-- Data extracts follows --

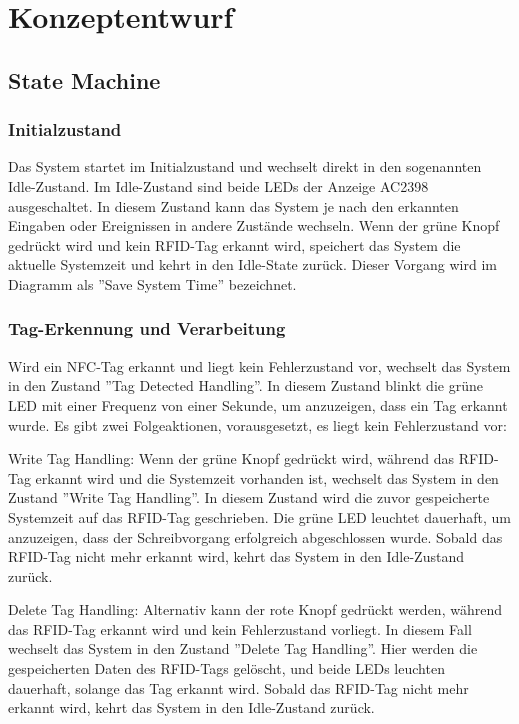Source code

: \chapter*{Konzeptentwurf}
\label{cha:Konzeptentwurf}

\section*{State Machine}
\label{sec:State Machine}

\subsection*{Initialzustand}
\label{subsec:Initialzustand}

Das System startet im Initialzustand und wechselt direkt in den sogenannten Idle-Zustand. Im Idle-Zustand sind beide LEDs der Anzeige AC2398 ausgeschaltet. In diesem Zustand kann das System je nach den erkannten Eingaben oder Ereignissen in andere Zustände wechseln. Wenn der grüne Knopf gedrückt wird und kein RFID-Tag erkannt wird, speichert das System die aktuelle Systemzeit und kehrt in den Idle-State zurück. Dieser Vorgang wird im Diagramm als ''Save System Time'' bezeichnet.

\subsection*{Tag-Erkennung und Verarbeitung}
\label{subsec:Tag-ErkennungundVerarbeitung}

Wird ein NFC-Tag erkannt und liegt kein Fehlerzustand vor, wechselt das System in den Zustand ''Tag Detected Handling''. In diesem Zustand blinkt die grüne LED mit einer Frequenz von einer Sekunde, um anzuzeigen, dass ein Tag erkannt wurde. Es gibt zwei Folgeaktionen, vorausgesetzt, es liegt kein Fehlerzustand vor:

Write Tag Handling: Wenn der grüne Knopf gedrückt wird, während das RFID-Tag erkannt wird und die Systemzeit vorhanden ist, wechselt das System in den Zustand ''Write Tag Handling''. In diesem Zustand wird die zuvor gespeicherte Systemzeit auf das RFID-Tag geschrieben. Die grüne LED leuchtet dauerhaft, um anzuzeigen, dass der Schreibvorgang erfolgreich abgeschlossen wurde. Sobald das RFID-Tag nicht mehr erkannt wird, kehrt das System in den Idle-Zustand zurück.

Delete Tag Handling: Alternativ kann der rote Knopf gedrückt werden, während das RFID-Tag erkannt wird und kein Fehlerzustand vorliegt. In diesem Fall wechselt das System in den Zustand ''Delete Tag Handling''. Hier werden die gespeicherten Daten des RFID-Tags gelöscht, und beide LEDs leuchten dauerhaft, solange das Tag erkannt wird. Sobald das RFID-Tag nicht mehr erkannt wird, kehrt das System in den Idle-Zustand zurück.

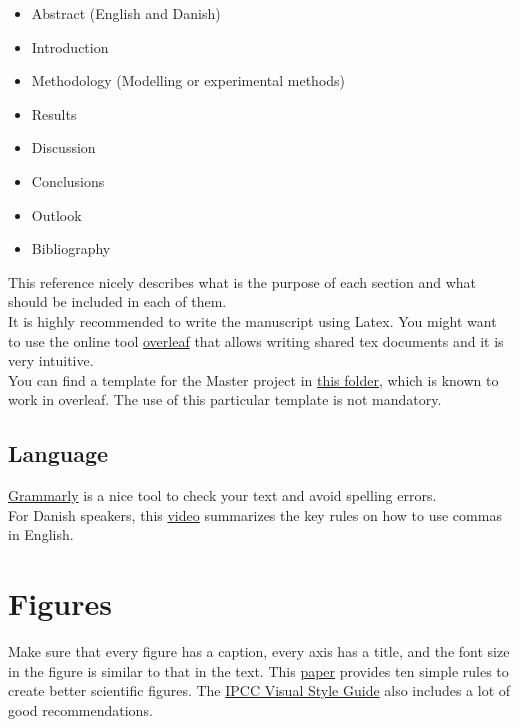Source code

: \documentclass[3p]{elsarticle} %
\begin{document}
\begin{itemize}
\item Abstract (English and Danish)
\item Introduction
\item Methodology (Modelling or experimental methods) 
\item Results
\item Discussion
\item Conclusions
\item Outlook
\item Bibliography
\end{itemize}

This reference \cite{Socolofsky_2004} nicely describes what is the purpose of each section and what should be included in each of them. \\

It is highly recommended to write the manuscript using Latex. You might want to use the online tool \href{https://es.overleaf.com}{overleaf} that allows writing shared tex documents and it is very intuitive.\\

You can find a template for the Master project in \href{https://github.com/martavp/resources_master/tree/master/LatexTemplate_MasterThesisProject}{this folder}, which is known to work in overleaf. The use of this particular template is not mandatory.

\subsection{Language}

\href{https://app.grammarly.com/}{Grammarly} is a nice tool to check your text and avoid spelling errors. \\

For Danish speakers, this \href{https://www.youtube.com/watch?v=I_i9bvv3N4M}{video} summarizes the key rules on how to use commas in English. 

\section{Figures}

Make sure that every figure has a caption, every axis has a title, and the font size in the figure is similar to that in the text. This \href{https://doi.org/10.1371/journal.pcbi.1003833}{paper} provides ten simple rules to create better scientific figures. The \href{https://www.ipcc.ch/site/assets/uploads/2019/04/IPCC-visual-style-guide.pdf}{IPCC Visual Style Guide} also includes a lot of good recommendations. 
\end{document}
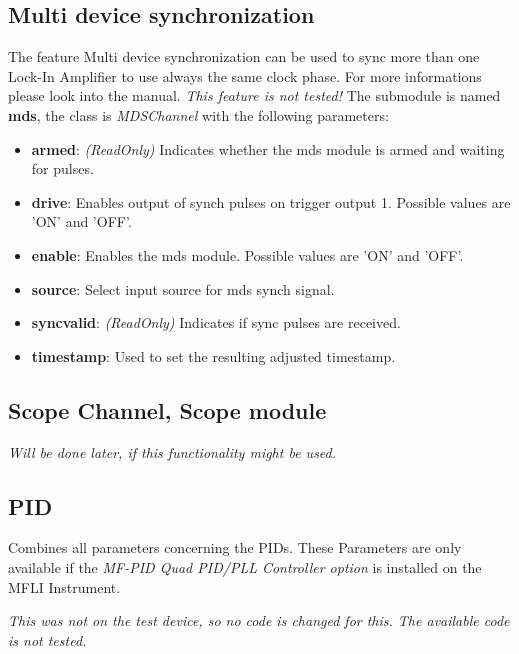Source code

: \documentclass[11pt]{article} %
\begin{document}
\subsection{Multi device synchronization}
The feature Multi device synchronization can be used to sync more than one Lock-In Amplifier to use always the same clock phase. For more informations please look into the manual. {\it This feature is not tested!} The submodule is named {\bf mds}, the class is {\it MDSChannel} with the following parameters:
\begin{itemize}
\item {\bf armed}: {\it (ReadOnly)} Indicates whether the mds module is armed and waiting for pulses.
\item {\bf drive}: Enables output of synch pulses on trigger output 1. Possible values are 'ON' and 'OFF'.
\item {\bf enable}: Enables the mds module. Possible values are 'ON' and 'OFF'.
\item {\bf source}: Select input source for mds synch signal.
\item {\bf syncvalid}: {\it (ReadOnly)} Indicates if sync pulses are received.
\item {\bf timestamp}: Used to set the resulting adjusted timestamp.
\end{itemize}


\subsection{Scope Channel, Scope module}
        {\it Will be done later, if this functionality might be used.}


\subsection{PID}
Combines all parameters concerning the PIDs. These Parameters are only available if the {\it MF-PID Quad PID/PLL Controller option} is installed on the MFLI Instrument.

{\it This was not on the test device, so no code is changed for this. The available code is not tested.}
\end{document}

-- Data extracts concluded --

Return every line of the preceding records in which the word "Multi" appears.

\subsection{Multi device synchronization}
The feature Multi device synchronization can be used to sync more than one Lock-In Amplifier to use always the same clock phase. For more informations please look into the manual. {\it This feature is not tested!} The submodule is named {\bf mds}, the class is {\it MDSChannel} with the following parameters:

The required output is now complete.